To select and lock the interface into the SPI mode, a number
of pulses must be sent down the CS (Pin 4) line. The following
section describes how this is done.
Once the SPI communication protocol has been locked in, it
cannot be unlocked while the device is still powered up. Bit D0
of the SPI Lock Status register (Address 0x7F) is set to 1 when a
successful SPI interface lock has been accomplished. To reset
the serial interface, the user must power down the part and power
up again. A software reset does not reset the serial interface.
SERIAL INTERFACE SELECTION
The CS line controls the selection between I2C and SPI.
Figure 50 shows the selection process necessary to lock the
SPI interface mode.
To communicate to the ADT7316/ADT7317/ADT7318 using
the SPI protocol, send three pulses down the CS line, as shown
in Figure 50. On the third rising edge (marked as C in Figure 50),
the part selects and locks the SPI interface. The user is limited
to communicating to the device using the SPI protocol.
As per most SPI standards, the CS line must be low during every
SPI communication to the ADT7316/ADT7317/ ADT7318 and
high all other times. Typical examples of how to connect the
dual interface as I2C or SPI are shown in Figure 48 and Figure 49.
The following sections describe in detail how to use the I2C
and SPI protocols associated with the ADT7316/ADT7317/
ADT7318.
I2C SERIAL INTERFACE
Like all I2C-compatible devices, the ADT7316/ADT7317/
ADT7318 have a 7-bit serial address. The 4 MSBs of this
address for the ADT7316/ADT7317/ADT7318 are set to
1001. The 3 LSBs are set by Pin 11, ADD. The ADD pin
can be configured three ways to give three different address
options: low, floating, and high. Setting the ADD pin low
gives a serial bus address of 1001 000, leaving it floating gives
the address 1001 010, and setting it high gives the address
1001 011. The recommended pull-up resistor value is 10 kΩ.
There is a programmable SMBus timeout. When this is enabled
the SMBus times out after 25 ms of no activity. To enable it, set
Bit 6 of the Control Configuration 2 register (Address 0x19). The
power-up default is with the SMBus timeout disabled.
The ADT7316/ADT7317/ADT7318 support SMBus packet
error checking (PEC) and its use is optional. It is triggered by
supplying the extra clocks for the PEC byte. The PEC byte is
calculated using CRC-8. The frame clock sequence (FCS)
conforms to CRC-8 by the polynomial:
C(x) = x8 + x2 + x1 + 1
Consult SMBus for more information.
The serial bus protocol operates as follows:
1. The master initiates data transfer by establishing a start
condition, defined as a high-to-low transition on the serial
data line SDA while the serial clock line SCL remains high.
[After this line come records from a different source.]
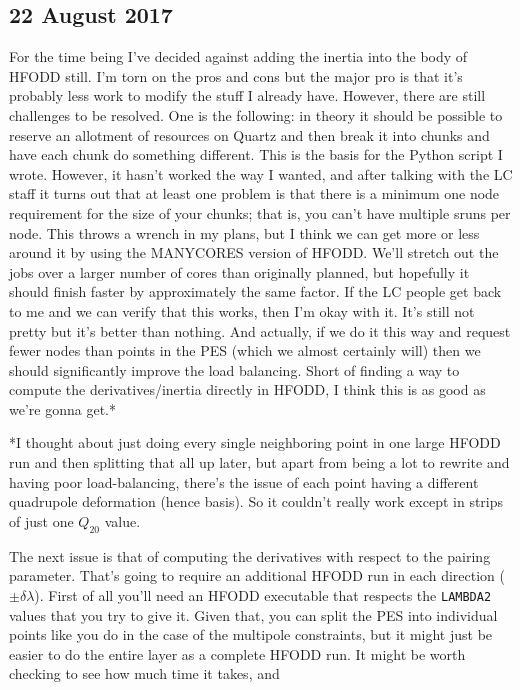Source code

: \documentclass[]{report}
\begin{document}
\subsection*{22 August 2017}
For the time being I've decided against adding the inertia into the body of HFODD still. I'm torn on the pros and cons but the major pro is that it's probably less work to modify the stuff I already have. However, there are still challenges to be resolved. One is the following: in theory it should be possible to reserve an allotment of resources on Quartz and then break it into chunks and have each chunk do something different. This is the basis for the Python script I wrote. However, it hasn't worked the way I wanted, and after talking with the LC staff it turns out that at least one problem is that there is a minimum one node requirement for the size of your chunks; that is, you can't have multiple sruns per node. This throws a wrench in my plans, but I think we can get more or less around it by using the MANYCORES version of HFODD. We'll stretch out the jobs over a larger number of cores than originally planned, but hopefully it should finish faster by approximately the same factor. If the LC people get back to me and we can verify that this works, then I'm okay with it. It's still not pretty but it's better than nothing. And actually, if we do it this way and request fewer nodes than points in the PES (which we almost certainly will) then we should significantly improve the load balancing. Short of finding a way to compute the derivatives/inertia directly in HFODD, I think this is as good as we're gonna get.*

*I thought about just doing every single neighboring point in one large HFODD run and then splitting that all up later, but apart from being a lot to rewrite and having poor load-balancing, there's the issue of each point having a different quadrupole deformation (hence basis). So it couldn't really work except in strips of just one $Q_{20}$ value.

The next issue is that of computing the derivatives with respect to the pairing parameter. That's going to require an additional HFODD run in each direction ($\pm\delta\lambda$). First of all you'll need an HFODD executable that respects the \texttt{LAMBDA2} values that you try to give it. Given that, you can split the PES into individual points like you do in the case of the multipole constraints, but it might just be easier to do the entire layer as a complete HFODD run. It might be worth checking to see how much time it takes, and 
\end{document}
This indicates that an address/data stream follow. All slave
peripherals connected to the serial bus respond to the start
condition and shift in the next 8 bits, consisting of a 7-bit
address (MSB first) plus an R/W bit, which determines the
direction of the data transfer, that is, whether data is to be
written to or read from the slave device. The peripheral
whose address corresponds to the transmitted address
responds by pulling the data line low during the low period
before the ninth clock pulse, known as the acknowledge
bit. All other devices on the bus now remain idle, while the
selected device waits for data to be read from or written to
it. If the R/W bit is 0, the master writes to the slave device.
If the R/W bit is 1, the master reads from the slave device.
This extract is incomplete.